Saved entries
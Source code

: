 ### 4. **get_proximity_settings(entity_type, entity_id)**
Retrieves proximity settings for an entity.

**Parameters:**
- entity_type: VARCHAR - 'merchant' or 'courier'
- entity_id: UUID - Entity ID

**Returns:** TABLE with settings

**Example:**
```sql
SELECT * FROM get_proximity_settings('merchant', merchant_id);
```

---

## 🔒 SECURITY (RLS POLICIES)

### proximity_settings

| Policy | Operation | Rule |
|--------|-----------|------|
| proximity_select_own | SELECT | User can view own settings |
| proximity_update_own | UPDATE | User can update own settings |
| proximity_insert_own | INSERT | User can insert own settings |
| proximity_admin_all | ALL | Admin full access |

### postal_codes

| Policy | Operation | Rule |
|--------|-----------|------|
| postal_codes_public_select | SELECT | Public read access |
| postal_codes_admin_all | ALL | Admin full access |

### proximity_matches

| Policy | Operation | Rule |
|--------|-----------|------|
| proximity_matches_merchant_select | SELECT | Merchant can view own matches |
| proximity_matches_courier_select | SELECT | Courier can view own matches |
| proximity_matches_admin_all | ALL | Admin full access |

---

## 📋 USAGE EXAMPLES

#### THE PROBLEM:
Pull every line containing the string "access" out of the data above and copy it.

#### YOUR RESPONSE:
| proximity_admin_all | ALL | Admin full access |
| postal_codes_public_select | SELECT | Public read access |
| postal_codes_admin_all | ALL | Admin full access |
| proximity_matches_admin_all | ALL | Admin full access |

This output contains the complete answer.